Ob vermeintliche von Tierhassern ausgelegte Hundeköder oder angebliche Fremde, die Kinder vor Schulen aus Autos oder Lieferwägen ansprechen - immer wieder versetzen Falschnachrichten, auch Fake News genannt, viele Menschen in Aufruhr. Woran das liegt, was mit Fake News bezweckt werden soll und wie man sich vor Fake News schützen kann - darüber hat SWR Aktuell mit dem selbstständigen Medienpädagogen Lukas Flad gesprochen. Er leitet regelmäßig Schulworkshops zu Fake News und KI.
SWR Aktuell: Weshalb verbreiten sich Fake News so schnell?
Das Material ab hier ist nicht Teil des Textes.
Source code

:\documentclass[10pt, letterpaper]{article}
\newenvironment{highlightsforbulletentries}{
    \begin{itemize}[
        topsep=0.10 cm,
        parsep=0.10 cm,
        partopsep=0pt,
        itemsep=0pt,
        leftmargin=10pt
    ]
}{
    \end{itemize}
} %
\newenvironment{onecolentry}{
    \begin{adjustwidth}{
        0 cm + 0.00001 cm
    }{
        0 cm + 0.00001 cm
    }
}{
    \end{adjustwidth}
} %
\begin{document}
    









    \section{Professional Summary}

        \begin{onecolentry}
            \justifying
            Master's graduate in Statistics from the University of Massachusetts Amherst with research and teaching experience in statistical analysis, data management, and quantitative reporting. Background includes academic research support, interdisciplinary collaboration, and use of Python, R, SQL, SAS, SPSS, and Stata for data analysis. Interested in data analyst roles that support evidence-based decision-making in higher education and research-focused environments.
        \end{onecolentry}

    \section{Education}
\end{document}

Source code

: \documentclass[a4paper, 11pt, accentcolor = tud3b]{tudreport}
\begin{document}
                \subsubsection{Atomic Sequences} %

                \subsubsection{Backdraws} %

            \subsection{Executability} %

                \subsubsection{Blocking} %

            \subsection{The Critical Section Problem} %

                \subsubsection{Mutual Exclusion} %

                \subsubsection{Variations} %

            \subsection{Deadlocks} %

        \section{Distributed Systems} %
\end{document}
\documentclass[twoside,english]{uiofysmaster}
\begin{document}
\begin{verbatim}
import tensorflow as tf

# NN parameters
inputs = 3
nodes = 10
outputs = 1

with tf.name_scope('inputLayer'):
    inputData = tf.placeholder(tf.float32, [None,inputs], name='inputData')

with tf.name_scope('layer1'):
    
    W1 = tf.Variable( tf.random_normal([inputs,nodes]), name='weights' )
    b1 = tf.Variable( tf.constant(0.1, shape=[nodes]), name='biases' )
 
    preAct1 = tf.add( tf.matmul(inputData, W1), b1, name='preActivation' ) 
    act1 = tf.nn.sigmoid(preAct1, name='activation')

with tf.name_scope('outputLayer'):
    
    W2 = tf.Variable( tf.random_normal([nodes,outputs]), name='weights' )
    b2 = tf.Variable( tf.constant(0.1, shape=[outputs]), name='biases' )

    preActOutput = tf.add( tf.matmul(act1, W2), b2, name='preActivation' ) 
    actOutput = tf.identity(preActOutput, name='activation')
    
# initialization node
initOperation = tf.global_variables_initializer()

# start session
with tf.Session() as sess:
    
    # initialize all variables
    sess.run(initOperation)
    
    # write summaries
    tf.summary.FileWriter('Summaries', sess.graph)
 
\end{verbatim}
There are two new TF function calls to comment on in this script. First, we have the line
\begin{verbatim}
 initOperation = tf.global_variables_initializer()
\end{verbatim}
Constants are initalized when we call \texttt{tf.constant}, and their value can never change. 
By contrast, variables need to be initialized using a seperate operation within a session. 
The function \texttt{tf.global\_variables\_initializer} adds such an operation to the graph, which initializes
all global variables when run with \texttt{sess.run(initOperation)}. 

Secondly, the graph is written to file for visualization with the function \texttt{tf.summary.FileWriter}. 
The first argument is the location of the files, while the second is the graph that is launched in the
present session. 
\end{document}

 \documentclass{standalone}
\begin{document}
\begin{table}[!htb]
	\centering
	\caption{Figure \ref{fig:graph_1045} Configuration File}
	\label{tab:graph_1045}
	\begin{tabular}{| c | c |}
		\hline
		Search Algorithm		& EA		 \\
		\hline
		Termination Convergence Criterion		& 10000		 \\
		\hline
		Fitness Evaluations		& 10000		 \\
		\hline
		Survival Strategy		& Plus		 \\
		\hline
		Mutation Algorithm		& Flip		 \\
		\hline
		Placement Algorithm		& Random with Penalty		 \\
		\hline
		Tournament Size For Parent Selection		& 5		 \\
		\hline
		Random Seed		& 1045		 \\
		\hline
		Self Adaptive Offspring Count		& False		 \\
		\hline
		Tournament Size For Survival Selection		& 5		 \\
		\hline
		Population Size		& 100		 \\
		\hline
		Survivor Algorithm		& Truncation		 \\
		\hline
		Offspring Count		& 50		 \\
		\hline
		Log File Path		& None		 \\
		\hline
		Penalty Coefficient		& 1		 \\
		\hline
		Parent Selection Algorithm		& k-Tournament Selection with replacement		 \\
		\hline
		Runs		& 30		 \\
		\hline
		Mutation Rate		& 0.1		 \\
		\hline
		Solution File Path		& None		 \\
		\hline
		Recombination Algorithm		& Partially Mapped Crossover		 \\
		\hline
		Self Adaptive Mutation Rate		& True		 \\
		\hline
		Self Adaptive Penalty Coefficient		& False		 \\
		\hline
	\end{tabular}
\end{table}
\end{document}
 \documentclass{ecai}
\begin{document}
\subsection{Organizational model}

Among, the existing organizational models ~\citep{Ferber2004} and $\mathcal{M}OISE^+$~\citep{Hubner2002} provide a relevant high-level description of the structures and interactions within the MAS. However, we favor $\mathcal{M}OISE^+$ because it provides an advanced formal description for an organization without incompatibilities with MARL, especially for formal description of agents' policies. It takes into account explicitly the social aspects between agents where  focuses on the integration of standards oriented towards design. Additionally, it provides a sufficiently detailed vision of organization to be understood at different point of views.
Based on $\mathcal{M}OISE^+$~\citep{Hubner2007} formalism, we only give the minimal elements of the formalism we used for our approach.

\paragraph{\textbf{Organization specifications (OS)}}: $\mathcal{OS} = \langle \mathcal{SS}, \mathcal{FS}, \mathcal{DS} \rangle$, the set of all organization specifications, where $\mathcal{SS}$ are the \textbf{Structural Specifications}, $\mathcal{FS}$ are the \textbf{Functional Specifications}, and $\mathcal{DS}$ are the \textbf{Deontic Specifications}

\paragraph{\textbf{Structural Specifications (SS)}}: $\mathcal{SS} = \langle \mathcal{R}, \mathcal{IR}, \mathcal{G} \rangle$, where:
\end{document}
Lukas Flad: Besonders rasant können sich Fake News, also Falschnachrichten, über die Sozialen Medien verbreiten, wenn sie emotionale Reaktionen auslösen. Ein Grund dafür ist die sogenannte Negativity Bias: Wir Menschen reagieren viel stärker auf negative Nachrichten als auf positive. Fake News sind deshalb fast immer emotional aufgeladen. Starke Emotionen wie Wut und Hass stellen das Nachdenken aus - wir hinterfragen dann nicht mehr die Botschaft und verbreiten sie einfach weiter. Zusätzlich befeuern dann auch noch die Algorithmen der jeweiligen Plattformen die Verbreitung der Fake News. Denn die nehmen ja nur wahr, dass stark auf die Inhalte reagiert wird - und zeigen sie deshalb noch mehr Menschen an.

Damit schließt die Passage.